8. Integration with Slurm
Slurm is a popular open-source cluster management and job scheduling system. For more information, refer to the Slurm Workload Manager Quick Start User Guide.
This section describes the configuration for the different methods of integrating V-IPU with Slurm.
For information on using Slurm with V-IPU, refer to the Integration with Slurm section in the V-IPU User Guide.
8.1. Overview of integration options
There are four options for integrating V-IPU with Slurm:
The pros and cons of each option are summarised in Table Pros and cons for the different options to integration V-IPU into Slurm. in the V-IPU User Guide.

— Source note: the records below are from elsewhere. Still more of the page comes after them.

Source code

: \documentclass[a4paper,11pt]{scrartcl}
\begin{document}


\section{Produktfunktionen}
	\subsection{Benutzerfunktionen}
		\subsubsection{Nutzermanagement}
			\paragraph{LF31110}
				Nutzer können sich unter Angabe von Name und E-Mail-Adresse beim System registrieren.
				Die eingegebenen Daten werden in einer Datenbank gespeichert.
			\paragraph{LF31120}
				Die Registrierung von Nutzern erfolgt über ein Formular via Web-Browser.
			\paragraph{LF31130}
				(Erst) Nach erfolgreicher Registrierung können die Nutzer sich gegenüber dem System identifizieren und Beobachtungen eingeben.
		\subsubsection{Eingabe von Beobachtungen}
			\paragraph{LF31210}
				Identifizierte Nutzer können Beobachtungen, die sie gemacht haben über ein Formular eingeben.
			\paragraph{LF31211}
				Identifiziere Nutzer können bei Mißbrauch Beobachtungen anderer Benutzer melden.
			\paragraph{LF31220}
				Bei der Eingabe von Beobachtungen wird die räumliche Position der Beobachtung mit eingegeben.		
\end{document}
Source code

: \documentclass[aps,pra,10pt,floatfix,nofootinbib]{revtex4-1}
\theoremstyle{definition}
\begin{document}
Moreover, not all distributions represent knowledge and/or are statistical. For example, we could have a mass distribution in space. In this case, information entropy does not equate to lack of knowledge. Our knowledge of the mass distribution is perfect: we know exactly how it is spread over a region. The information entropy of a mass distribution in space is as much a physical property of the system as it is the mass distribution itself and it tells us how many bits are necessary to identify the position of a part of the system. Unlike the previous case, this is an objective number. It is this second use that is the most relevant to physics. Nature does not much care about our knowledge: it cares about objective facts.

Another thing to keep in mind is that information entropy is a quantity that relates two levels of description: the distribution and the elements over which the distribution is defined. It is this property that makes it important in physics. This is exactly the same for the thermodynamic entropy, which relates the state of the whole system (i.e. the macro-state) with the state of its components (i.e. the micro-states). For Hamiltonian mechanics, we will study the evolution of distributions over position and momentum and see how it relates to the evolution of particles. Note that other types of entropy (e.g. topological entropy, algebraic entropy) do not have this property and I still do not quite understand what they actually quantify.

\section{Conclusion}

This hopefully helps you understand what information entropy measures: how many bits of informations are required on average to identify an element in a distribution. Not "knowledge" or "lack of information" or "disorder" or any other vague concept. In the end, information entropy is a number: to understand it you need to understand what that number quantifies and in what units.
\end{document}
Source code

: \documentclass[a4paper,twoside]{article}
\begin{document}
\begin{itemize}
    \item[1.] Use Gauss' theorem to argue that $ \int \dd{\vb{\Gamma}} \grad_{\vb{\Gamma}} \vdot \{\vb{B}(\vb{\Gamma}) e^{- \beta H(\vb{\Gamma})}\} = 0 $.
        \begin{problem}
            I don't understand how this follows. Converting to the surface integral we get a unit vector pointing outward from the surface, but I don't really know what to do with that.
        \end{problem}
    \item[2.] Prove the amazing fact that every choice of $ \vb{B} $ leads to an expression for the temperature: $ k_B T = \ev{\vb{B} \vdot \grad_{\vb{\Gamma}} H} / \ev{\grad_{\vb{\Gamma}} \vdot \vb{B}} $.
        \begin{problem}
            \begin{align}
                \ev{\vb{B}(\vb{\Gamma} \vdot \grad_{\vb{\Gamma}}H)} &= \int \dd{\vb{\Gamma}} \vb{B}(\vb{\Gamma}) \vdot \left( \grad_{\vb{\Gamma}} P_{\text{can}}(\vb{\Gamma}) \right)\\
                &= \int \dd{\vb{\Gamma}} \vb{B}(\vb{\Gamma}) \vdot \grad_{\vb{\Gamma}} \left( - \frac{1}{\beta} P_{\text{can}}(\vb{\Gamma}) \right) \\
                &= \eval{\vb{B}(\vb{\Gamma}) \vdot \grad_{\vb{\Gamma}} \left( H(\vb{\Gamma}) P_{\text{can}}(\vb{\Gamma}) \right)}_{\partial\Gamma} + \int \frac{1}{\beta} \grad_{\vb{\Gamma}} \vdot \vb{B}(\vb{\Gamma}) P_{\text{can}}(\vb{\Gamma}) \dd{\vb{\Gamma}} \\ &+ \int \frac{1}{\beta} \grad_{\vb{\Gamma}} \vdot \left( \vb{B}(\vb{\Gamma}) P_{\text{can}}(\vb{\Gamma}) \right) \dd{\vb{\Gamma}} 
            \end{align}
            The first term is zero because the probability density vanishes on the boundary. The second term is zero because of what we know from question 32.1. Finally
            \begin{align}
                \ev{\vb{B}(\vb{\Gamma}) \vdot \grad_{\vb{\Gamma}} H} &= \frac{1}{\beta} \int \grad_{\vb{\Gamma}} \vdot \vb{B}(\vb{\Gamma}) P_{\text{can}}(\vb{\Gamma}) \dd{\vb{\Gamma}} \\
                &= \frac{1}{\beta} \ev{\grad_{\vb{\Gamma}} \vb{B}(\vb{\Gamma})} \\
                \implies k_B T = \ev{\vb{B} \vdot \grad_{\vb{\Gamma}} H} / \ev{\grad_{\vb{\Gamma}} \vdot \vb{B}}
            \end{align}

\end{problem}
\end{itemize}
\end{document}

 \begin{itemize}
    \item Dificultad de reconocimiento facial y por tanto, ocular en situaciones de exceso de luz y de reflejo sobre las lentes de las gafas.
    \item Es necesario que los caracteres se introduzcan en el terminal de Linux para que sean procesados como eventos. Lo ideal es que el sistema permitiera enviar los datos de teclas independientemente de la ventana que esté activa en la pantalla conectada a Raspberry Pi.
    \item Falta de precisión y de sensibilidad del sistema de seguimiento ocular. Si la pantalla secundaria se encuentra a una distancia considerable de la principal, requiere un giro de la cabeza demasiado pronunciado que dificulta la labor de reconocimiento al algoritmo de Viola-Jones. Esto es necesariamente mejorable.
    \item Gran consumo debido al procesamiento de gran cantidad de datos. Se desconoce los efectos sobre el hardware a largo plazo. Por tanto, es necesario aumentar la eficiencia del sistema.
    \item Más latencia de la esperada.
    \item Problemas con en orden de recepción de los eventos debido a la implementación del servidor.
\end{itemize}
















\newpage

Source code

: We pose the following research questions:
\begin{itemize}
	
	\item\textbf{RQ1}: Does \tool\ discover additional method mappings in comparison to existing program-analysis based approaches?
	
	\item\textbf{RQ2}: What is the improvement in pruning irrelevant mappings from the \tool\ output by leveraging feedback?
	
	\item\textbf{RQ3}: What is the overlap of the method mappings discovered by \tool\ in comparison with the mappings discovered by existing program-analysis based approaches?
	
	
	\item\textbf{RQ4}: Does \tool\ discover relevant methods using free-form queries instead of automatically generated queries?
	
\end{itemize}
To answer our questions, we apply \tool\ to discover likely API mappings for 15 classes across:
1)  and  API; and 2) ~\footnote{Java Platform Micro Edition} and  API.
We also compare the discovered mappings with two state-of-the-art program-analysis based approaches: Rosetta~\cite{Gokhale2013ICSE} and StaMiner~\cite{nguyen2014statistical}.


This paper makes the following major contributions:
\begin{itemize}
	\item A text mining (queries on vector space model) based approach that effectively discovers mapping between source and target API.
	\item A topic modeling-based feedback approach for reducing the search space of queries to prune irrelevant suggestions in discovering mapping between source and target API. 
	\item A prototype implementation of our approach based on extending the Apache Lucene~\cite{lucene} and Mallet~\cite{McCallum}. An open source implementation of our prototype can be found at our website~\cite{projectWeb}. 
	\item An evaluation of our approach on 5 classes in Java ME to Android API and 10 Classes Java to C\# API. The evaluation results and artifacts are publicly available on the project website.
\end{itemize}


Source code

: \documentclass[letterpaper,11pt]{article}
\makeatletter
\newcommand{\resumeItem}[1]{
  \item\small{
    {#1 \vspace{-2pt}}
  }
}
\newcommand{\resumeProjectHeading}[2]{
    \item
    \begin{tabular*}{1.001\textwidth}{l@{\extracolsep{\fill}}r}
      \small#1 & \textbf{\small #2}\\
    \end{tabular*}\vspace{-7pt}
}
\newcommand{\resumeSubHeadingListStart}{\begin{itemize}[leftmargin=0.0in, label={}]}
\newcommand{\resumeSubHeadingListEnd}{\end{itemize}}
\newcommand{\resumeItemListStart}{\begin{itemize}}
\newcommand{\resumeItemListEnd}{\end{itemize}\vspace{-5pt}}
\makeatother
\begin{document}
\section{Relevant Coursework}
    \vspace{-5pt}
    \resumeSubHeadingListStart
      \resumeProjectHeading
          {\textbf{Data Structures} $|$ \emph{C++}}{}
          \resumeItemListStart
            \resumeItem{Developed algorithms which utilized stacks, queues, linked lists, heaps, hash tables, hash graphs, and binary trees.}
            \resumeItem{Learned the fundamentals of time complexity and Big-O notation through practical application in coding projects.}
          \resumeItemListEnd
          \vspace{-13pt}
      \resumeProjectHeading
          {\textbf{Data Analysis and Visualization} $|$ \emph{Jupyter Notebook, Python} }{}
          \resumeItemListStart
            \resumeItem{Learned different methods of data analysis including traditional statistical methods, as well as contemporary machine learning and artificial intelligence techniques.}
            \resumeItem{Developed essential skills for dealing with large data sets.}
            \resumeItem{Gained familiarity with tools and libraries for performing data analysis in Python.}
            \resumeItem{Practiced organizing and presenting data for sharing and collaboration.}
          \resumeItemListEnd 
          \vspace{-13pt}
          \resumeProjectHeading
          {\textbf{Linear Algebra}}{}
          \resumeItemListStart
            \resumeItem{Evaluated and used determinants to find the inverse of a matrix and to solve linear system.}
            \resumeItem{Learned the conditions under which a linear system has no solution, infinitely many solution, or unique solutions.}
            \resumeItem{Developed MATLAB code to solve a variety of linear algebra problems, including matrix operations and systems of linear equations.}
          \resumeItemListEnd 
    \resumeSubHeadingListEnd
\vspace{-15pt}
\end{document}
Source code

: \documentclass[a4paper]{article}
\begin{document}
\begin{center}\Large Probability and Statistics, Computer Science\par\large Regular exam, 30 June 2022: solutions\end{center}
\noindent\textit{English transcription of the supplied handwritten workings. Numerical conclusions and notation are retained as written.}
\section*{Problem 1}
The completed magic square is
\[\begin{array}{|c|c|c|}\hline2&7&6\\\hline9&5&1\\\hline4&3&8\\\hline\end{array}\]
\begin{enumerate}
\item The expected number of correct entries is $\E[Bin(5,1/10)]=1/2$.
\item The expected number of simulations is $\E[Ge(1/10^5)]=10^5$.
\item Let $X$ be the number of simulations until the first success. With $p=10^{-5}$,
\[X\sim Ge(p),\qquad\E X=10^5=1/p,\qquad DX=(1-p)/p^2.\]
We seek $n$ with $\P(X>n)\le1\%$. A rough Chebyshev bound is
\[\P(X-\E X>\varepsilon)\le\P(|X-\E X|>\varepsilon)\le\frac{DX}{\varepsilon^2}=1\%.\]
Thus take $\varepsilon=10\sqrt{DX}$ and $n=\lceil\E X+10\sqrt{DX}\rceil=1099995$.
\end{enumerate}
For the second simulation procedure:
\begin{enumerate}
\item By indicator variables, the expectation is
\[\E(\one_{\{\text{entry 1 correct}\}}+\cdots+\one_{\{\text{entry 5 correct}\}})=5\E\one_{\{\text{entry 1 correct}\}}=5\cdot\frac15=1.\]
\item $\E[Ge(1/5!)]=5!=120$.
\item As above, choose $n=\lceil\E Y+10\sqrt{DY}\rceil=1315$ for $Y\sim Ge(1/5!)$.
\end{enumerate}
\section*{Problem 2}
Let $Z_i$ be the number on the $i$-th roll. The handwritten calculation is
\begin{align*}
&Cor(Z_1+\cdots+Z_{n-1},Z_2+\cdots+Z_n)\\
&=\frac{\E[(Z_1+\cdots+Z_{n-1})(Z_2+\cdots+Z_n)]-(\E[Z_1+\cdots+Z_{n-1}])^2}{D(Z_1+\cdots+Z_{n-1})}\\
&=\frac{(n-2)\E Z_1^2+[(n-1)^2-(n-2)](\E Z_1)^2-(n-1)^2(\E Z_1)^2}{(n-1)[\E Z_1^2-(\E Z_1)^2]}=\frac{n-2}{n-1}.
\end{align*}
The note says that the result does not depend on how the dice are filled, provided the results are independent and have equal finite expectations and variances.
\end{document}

8.2. Host-IPU mapping (recommended)
The recommended solution is to statically map IPUs to Poplar hosts and configure Slurm (which is not aware of IPUs) to schedule workloads on hosts to maximise IPU performance. The proposed solution uses a simple file which maps IPU-Machines to hosts. The Poplar host performance determines how many IPU-Machines can be mapped — it can be a single IPU-Machine or more. In the example below 4 IPU-Machines (or 16 IPUs) are assigned to a single host. Mapping IPU-Machines to hosts is a manual process, referencing physical connections between IPU-machines and hosts.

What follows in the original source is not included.